## WORK TO COMPLETE
Which lines of the data include the string "Exclusion"? List them all.

## EXERCISE INPUT
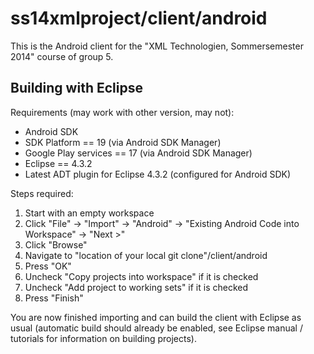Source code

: # ss14xmlproject/client/android

This is the Android client for the "XML Technologien, Sommersemester 2014" course of group 5.

## Building with Eclipse

Requirements (may work with other version, may not):
* Android SDK
* SDK Platform == 19 (via Android SDK Manager)
* Google Play services == 17 (via Android SDK Manager)
* Eclipse == 4.3.2
* Latest ADT plugin for Eclipse 4.3.2 (configured for Android SDK)

Steps required:

1. Start with an empty workspace
2. Click "File" -> "Import" -> "Android" -> "Existing Android Code into Workspace" -> "Next >"
3. Click "Browse"
4. Navigate to "location of your local git clone"/client/android
5. Press "OK"
6. Uncheck "Copy projects into workspace" if it is checked
7. Uncheck "Add project to working sets" if it is checked
8. Press "Finish"

You are now finished importing and can build the client with Eclipse as usual (automatic build should already be enabled, see Eclipse manual / tutorials for information on building projects).

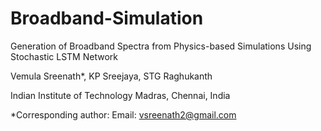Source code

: # Broadband-Simulation
Generation of Broadband Spectra from Physics-based Simulations Using Stochastic LSTM Network

Vemula Sreenath*, KP Sreejaya, STG Raghukanth

Indian Institute of Technology Madras, Chennai, India

*Corresponding author:
Email: vsreenath2@gmail.com
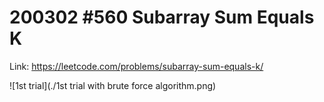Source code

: # 200302 #560 Subarray Sum Equals K
Link: https://leetcode.com/problems/subarray-sum-equals-k/

![1st trial](./1st trial with brute force algorithm.png)
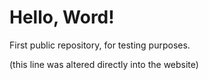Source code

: # Hello, Word!
 First public repository, for testing purposes.
 
 (this line was altered directly into the website)
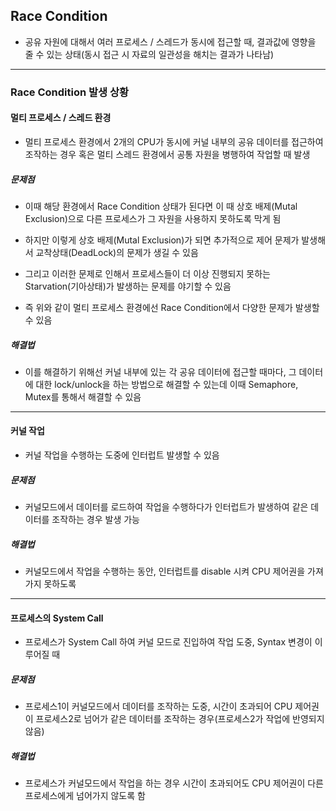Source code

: ## Race Condition
- 공유 자원에 대해서 여러 프로세스 / 스레드가 동시에 접근할 때, 결과값에 영향을 줄 수 있는 상태(동시 접근 시 자료의 일관성을 해치는 결과가 나타남)

-------

### Race Condition 발생 상황

#### 멀티 프로세스 / 스레드 환경
- 멀티 프로세스 환경에서 2개의 CPU가 동시에 커널 내부의 공유 데이터를 접근하여 조작하는 경우 혹은 멀티 스레드 환경에서 공통 자원을 병행하여 작업할 때 발생

##### 문제점
- 이때 해당 환경에서 Race Condition 상태가 된다면 이 때 상호 배제(Mutal Exclusion)으로 다른 프로세스가 그 자원을 사용하지 못하도록 막게 됨

- 하지만 이렇게 상호 배제(Mutal Exclusion)가 되면 추가적으로 제어 문제가 발생해서 교착상태(DeadLock)의 문제가 생길 수 있음

- 그리고 이러한 문제로 인해서 프로세스들이 더 이상 진행되지 못하는 Starvation(기아상태)가 발생하는 문제를 야기할 수 있음

- 즉 위와 같이 멀티 프로세스 환경에선 Race Condition에서 다양한 문제가 발생할 수 있음

##### 해결법
- 이를 해결하기 위해선 커널 내부에 있는 각 공유 데이터에 접근할 때마다, 그 데이터에 대한 lock/unlock을 하는 방법으로 해결할 수 있는데 이때 Semaphore, Mutex를 통해서 해결할 수 있음

--------

#### 커널 작업
- 커널 작업을 수행하는 도중에 인터럽트 발생할 수 있음

##### 문제점
- 커널모드에서 데이터를 로드하여 작업을 수행하다가 인터럽트가 발생하여 같은 데이터를 조작하는 경우 발생 가능

##### 해결법
- 커널모드에서 작업을 수행하는 동안, 인터럽트를 disable 시켜 CPU 제어권을 가져가지 못하도록 

---------

#### 프로세스의 System Call
- 프로세스가 System Call 하여 커널 모드로 진입하여 작업 도중, Syntax 변경이 이루어질 때

##### 문제점
- 프로세스1이 커널모드에서 데이터를 조작하는 도중, 시간이 초과되어 CPU 제어권이 프로세스2로 넘어가 같은 데이터를 조작하는 경우(프로세스2가 작업에 반영되지 않음)

##### 해결법
- 프로세스가 커널모드에서 작업을 하는 경우 시간이 초과되어도 CPU 제어권이 다른 프로세스에게 넘어가지 않도록 함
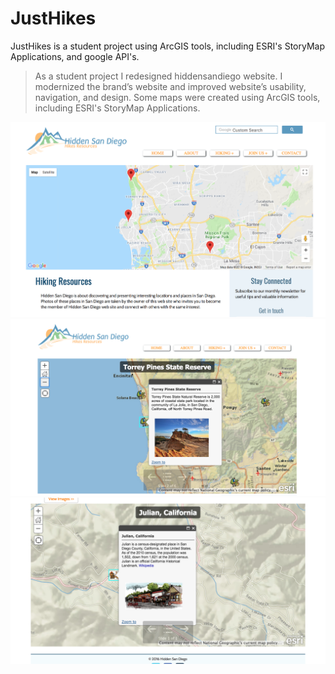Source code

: # JustHikes
JustHikes is a student project using ArcGIS tools, including ESRI's StoryMap Applications, and google API's.

> As a student project I redesigned hiddensandiego website.  I modernized the brand’s website and improved  website’s usability, navigation, and design.  Some maps were created using ArcGIS tools, including ESRI's StoryMap Applications.


![screenshot](images/screen/pic2.png)
![screenshot](images/screen/pic3.png)
![screenshot](images/screen/pic4.png)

## TASK RESPONSE
- 이때 해당 환경에서 Race Condition 상태가 된다면 이 때 상호 배제(Mutal Exclusion)으로 다른 프로세스가 그 자원을 사용하지 못하도록 막게 됨
- 하지만 이렇게 상호 배제(Mutal Exclusion)가 되면 추가적으로 제어 문제가 발생해서 교착상태(DeadLock)의 문제가 생길 수 있음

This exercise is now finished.